COMPANY C was raised principally in Clarion county, through the instrumentality of Captain C. A. Craig. There were, however, a few men in the company from Clearfield county, six of whom boys in their teens, and whose parents had forbidden their enlisting stole away from a church near Rockton, Clearfield county, one Sunday afternoon, and, walking all the way to Greenville, Clarion county, enlisted with Captain Craig. One of the number, James E. Scofield, who died at Camp Prescott Smith, Va., told the writer that they would have stopped in Brookville and joined Captain Dowling's company, but feared their parents would trace them there, and, knowing something of Captain Craig, they pushed on to Greenville Though young in years, they made excellent soldiers. There was also in Company C several men from the vicinity of Oil City, and Colonel Craig in one of his letters home, June 21, 1864, says
"William Hipple, of Company C, was killed on Sunday this leaves but one of the Oil Creek boys, and he was wounded. That company has just two men who started on the campaign who have not been wounded."

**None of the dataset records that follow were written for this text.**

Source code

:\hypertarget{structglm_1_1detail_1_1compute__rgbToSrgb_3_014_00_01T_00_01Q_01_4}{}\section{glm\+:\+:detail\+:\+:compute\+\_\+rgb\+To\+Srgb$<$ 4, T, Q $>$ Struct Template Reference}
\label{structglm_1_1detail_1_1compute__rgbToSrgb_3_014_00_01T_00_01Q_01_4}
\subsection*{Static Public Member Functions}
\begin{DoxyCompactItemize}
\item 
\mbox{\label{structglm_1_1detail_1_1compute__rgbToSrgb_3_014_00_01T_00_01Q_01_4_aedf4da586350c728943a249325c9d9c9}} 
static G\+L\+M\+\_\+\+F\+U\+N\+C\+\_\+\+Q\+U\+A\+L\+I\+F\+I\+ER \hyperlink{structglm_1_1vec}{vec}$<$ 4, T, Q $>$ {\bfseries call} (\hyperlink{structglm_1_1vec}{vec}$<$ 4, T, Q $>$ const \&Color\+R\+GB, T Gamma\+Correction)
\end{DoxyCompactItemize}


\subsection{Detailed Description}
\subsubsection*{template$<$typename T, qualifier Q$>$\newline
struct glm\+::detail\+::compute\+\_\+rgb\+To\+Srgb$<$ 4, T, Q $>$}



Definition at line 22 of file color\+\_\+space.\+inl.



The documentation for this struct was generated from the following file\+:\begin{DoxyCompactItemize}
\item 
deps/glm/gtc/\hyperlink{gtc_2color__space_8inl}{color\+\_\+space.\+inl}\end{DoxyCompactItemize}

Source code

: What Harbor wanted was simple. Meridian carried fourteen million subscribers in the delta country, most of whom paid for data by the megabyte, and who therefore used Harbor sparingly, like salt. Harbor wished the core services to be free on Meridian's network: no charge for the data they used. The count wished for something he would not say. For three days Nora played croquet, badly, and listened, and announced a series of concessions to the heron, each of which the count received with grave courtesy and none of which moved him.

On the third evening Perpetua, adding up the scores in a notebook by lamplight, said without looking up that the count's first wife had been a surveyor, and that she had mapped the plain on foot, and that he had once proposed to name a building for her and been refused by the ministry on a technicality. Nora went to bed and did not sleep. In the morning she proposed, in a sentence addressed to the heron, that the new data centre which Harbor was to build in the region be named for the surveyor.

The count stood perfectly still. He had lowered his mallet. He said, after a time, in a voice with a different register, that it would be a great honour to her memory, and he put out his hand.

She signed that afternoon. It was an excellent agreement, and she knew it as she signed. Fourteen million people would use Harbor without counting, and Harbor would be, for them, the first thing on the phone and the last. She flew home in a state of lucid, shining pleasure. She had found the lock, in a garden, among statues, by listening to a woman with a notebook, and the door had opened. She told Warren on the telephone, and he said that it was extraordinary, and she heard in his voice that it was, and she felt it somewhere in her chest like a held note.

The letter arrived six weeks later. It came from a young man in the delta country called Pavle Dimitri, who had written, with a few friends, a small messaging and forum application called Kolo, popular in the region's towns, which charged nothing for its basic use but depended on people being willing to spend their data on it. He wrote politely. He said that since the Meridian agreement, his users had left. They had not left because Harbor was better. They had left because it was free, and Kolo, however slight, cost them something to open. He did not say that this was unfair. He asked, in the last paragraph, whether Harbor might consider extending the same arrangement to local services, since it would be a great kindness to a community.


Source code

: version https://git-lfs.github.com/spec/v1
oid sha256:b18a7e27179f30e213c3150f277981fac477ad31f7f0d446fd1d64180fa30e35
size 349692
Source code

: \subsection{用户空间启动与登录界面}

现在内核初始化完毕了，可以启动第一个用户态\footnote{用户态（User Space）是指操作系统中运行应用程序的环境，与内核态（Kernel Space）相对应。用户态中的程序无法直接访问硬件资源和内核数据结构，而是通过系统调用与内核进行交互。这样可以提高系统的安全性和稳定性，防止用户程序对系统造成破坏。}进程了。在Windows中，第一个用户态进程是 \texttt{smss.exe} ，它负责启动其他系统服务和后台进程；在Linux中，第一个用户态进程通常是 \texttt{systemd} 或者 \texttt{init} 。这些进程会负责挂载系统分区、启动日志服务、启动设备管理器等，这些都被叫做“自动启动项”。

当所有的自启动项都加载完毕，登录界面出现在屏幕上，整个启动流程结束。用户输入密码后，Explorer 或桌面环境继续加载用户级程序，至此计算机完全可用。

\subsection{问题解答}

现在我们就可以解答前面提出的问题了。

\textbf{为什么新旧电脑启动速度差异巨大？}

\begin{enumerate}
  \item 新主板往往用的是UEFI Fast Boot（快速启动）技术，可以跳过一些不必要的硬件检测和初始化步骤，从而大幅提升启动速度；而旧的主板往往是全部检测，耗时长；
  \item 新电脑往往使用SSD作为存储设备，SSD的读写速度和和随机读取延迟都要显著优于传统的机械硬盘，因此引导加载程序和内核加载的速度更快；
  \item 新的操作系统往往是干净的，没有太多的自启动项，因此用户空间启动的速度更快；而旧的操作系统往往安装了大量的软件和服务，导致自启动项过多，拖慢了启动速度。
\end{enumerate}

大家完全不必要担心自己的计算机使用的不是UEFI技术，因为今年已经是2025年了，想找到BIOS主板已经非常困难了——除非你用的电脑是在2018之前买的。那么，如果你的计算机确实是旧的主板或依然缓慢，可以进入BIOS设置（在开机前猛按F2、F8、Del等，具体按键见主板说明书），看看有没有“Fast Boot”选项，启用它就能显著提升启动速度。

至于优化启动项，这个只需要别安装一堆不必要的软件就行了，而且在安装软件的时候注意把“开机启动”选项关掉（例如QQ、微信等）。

After Captain Craig's promotion, Captain C. E. Patton commanded the company until lie fell in the hand-to-hand conflict at Boydton; then the command devolved upon Captain Joseph B. Brown, who shared all their dangers until their final muster out Company C lost two officers killed and twenty-seven enlisted men killed and died. They have no reason to be ashamed of their record. Company C had enrolled during its entire term of service two hundred and nineteen men; of these forty-three were drafted men and substitutes.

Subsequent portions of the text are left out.